BAY CITY, Mich.— The Michigan sugar beet harvest didn't top last year's bumper crop but growers seem satisfied after a wet fall.

Michigan Sugar, a major grower-owned cooperative, said it harvested nearly 4.97 million tons of beets with 18 percent sugar content, 30,000 tons under the spring estimate and 200,000 tons below 2010 production. The last beets came in about two weeks ago.

Some growers were hit with additional cleaning fees because beets came out of muddy ground.

"We had a difficult harvest season with it being wet," Paul Pfenninger, a Michigan Sugar vice president, told The Bay City Times (http://bit.ly/v0yMl0 ). "Our numbers weren't quite what we were hoping for when we planted spring, but we're not disappointed with them at all. ... We've probably got the second-best harvest industry-wide."

Beets are a major crop in Michigan, with more than 1,000 growers on 150,000 acres, especially in the Thumb region. The beets are turned into sugar at Michigan Sugar factories in Bay, Sanilac, Tuscola and Huron counties.

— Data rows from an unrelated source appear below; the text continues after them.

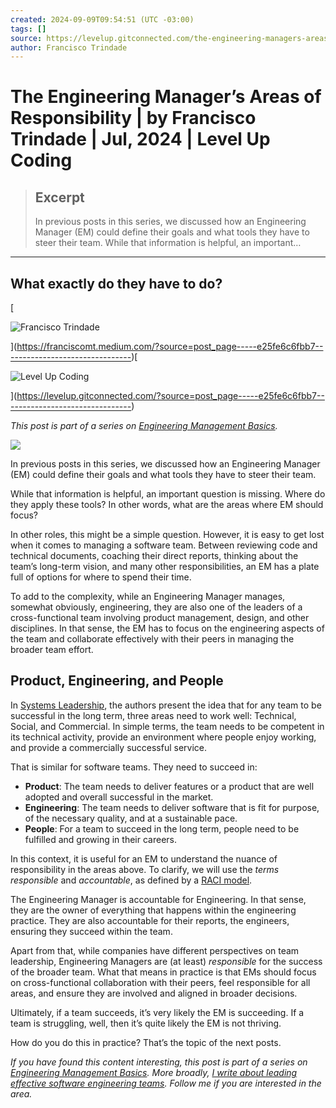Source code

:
 ```yaml
---
created: 2024-09-09T09:54:51 (UTC -03:00)
tags: []
source: https://levelup.gitconnected.com/the-engineering-managers-areas-of-responsibility-e25fe6c6fbb7
author: Francisco Trindade
---
```


# The Engineering Manager’s Areas of Responsibility | by Francisco Trindade | Jul, 2024 | Level Up Coding

> ## Excerpt
> In previous posts in this series, we discussed how an Engineering Manager (EM) could define their goals and what tools they have to steer their team. While that information is helpful, an important…

---
## What exactly do they have to do?

[

![Francisco Trindade](https://miro.medium.com/v2/resize:fill:88:88/1*BkY1BRJoqQPPMa-XbHVtLg@2x.jpeg)



](https://franciscomt.medium.com/?source=post_page-----e25fe6c6fbb7--------------------------------)[

![Level Up Coding](https://miro.medium.com/v2/resize:fill:48:48/1*5D9oYBd58pyjMkV_5-zXXQ.jpeg)



](https://levelup.gitconnected.com/?source=post_page-----e25fe6c6fbb7--------------------------------)

_This post is part of a series on_ [_Engineering Management Basics_](https://franciscomt.medium.com/engineering-management-basics-d6622833855c)_._

![](https://miro.medium.com/v2/resize:fit:875/1*BcFh0rBoEkBgZO-YG9HRoQ.jpeg)

In previous posts in this series, we discussed how an Engineering Manager (EM) could define their goals and what tools they have to steer their team.

While that information is helpful, an important question is missing. Where do they apply these tools? In other words, what are the areas where EM should focus?

In other roles, this might be a simple question. However, it is easy to get lost when it comes to managing a software team. Between reviewing code and technical documents, coaching their direct reports, thinking about the team’s long-term vision, and many other responsibilities, an EM has a plate full of options for where to spend their time.

To add to the complexity, while an Engineering Manager manages, somewhat obviously, engineering, they are also one of the leaders of a cross-functional team involving product management, design, and other disciplines. In that sense, the EM has to focus on the engineering aspects of the team and collaborate effectively with their peers in managing the broader team effort.

## Product, Engineering, and People

In [Systems Leadership](https://www.maconsultancy.com/systems-leadership), the authors present the idea that for any team to be successful in the long term, three areas need to work well: Technical, Social, and Commercial. In simple terms, the team needs to be competent in its technical activity, provide an environment where people enjoy working, and provide a commercially successful service.

That is similar for software teams. They need to succeed in:

-   **Product**: The team needs to deliver features or a product that are well adopted and overall successful in the market.
-   **Engineering**: The team needs to deliver software that is fit for purpose, of the necessary quality, and at a sustainable pace.
-   **People**: For a team to succeed in the long term, people need to be fulfilled and growing in their careers.

In this context, it is useful for an EM to understand the nuance of responsibility in the areas above. To clarify, we will use the _terms responsible_ and _accountable_, as defined by a [RACI model](https://www.usemotion.com/blog/raci-responsible-vs-accountable#:~:text=in%20the%20project.-,The%20difference%20between%20R%20and%20A%20in%20RACI,is%20responsible%20for%20the%20outcome.).

The Engineering Manager is accountable for Engineering. In that sense, they are the owner of everything that happens within the engineering practice. They are also accountable for their reports, the engineers, ensuring they succeed within the team.

Apart from that, while companies have different perspectives on team leadership, Engineering Managers are (at least) _responsible_ for the success of the broader team. What that means in practice is that EMs should focus on cross-functional collaboration with their peers, feel responsible for all areas, and ensure they are involved and aligned in broader decisions.

Ultimately, if a team succeeds, it’s very likely the EM is succeeding. If a team is struggling, well, then it’s quite likely the EM is not thriving.

How do you do this in practice? That’s the topic of the next posts.

_If you have found this content interesting, this post is part of a series on_ [_Engineering Management Basics_](https://franciscomt.medium.com/engineering-management-basics-d6622833855c)_. More broadly,_ [_I write about leading effective software engineering teams_](https://franciscomt.medium.com/)_. Follow me if you are interested in the area._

Beets now are being sliced for processing, work that should last through March. Sugar is sold in stores under the Pioneer and Big Chief labels.

Growers still need to get their fields tilled before winter.

"They need to get out there and get things worked up so we can get back on the fields next spring," Pfenniger said. "We don't even get done with one crop and we're thinking about planting the next year's. But we're very happy with where we ended this year."